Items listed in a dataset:
□ □ □ □ □ □ □
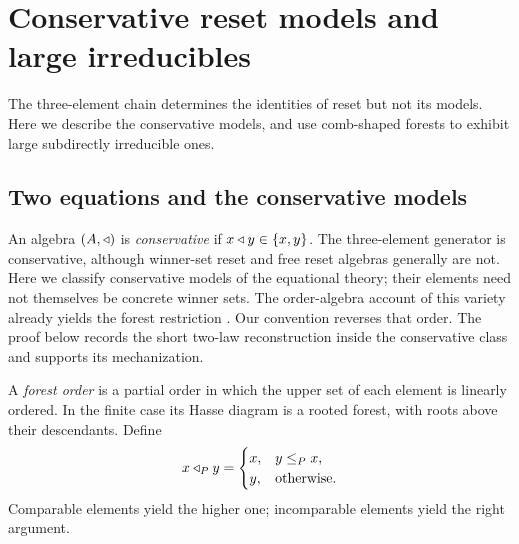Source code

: \section{Conservative reset models and large irreducibles}\label{app:reset-models}
The three-element chain determines the identities of reset but not its models. Here we describe the conservative models, and
use comb-shaped forests to exhibit large subdirectly irreducible ones.

\subsection{Two equations and the conservative models}

An algebra $(A,\del)$ is \emph{conservative} if $x\del y\in\{x,y\}$.
The three-element generator is conservative, although winner-set reset
and free reset algebras generally are not. Here we classify conservative
models of the equational theory; their elements need not themselves be
concrete winner sets.
The order-algebra account of this variety already yields the forest
restriction \cite[Theorem~3.3]{FreeseEtAl2002}. Our convention reverses
that order. The proof below records the short two-law reconstruction
inside the conservative class and supports its mechanization.

A \emph{forest order} is a partial order in which the upper set of each
element is linearly ordered. In the finite case its Hasse diagram is a
rooted forest, with roots above their descendants. Define
\begin{equation}\label{reset:eq:forest-op}
 x\del_P y=\begin{cases}x,&y\leq_P x,\\y,&\text{otherwise}.\end{cases}
\end{equation}
Comparable elements yield the higher one; incomparable elements yield
the right argument.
□ □ □ □ □ □ □
EXERCISE GOAL —
Above are records with pictures; repeat them exactly, but without the pictures.

THE ANSWER —
Source code

: \section{Conservative reset models and large irreducibles}\label{app:reset-models}
The three-element chain determines the identities of reset but not its models. Here we describe the conservative models, and
use comb-shaped forests to exhibit large subdirectly irreducible ones.

\subsection{Two equations and the conservative models}

An algebra $(A,\del)$ is \emph{conservative} if $x\del y\in\{x,y\}$.
The three-element generator is conservative, although winner-set reset
and free reset algebras generally are not. Here we classify conservative
models of the equational theory; their elements need not themselves be
concrete winner sets.
The order-algebra account of this variety already yields the forest
restriction \cite[Theorem~3.3]{FreeseEtAl2002}. Our convention reverses
that order. The proof below records the short two-law reconstruction
inside the conservative class and supports its mechanization.

A \emph{forest order} is a partial order in which the upper set of each
element is linearly ordered. In the finite case its Hasse diagram is a
rooted forest, with roots above their descendants. Define
\begin{equation}\label{reset:eq:forest-op}
 x\del_P y=\begin{cases}x,&y\leq_P x,\\y,&\text{otherwise}.\end{cases}
\end{equation}
Comparable elements yield the higher one; incomparable elements yield
the right argument.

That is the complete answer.